Along with defendant's response to plaintiff's motion for summary judgment, defendant filed a Motion to Dismiss, an Answer to Interrogatories, a Request for Production of Documents, and a Request for Admissions all shortly after midnight on February 9, 2006.
In light of the circumstances surrounding the failure of the Defendants to file an opposition to Plaintiff's Motion for Summary Judgment and the incomplete response to this Court's Order to Show Cause, this Court will treat Plaintiff's Motion for Summary Judgment as conceded. LCvR 7(b). Therefore, in light of the Defendants' concession and based on a review of the pleadings, the relevant law cited therein, and the record, including Plaintiff's supporting affidavits and exhibit, the Court finds in favor of Plaintiff and GRANTS [15] Plaintiff's Motion for Summary Judgment.
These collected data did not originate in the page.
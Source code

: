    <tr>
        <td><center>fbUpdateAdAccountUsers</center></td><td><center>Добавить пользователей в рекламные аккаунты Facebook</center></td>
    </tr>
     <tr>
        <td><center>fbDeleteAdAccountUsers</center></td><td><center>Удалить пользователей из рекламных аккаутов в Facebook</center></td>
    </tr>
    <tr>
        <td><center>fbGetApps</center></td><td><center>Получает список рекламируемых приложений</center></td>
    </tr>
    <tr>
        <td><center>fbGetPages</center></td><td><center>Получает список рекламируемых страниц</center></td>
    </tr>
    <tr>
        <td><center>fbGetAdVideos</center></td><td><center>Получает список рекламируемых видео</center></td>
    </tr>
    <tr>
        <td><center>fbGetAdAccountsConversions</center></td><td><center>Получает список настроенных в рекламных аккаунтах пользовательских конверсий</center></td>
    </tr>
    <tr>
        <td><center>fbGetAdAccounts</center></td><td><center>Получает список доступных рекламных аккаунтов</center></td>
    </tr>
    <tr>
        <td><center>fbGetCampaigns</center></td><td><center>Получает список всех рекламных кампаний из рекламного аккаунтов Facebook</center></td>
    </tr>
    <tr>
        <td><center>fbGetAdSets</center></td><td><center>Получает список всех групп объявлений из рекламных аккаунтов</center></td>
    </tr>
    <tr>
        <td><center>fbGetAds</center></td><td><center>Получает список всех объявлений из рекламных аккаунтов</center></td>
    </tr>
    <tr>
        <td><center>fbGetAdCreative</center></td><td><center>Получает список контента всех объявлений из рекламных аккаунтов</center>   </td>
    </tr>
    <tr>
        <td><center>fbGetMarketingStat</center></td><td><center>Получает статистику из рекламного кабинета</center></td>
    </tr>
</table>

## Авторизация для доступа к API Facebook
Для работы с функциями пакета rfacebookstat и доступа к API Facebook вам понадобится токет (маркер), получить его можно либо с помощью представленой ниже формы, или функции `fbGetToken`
An appropriate Order will issue with this Memorandum Opinion.
ORDER
For the reasons set forth above, it is this 28th day of June, 2006 herebyORDERED that Plaintiff's [15] Motion for Summary Judgment is GRANTED; and it is further
ORDERED that Plaintiff's [12] Motion to Compel, [14] Plaintiff's Motion for Leave to File Supplemental Motion to Compel, Plaintiff's [16] Motion for Default Judgment, or Alternative Relief, Defendants' [19] Motion to Dismiss, [26] Plaintiff's Motion to Stay Proceedings Pending Resolution of Plaintiff's Motion for a Default Judgment, Plaintiff's [25] Motion to Strike Defendants' Motion to Dismiss, and Plaintiff's [29] Motion to Strike Defendants' Opposition to Plaintiff's Motion for a Default Judgment, or Alternative Relief are all DENIED AS MOOT; and it is further
ORDERED that a hearing will be held on the 20th day of September, 2006, to establish damages and attorney's fees owed to Plaintiffs.
SO ORDERED.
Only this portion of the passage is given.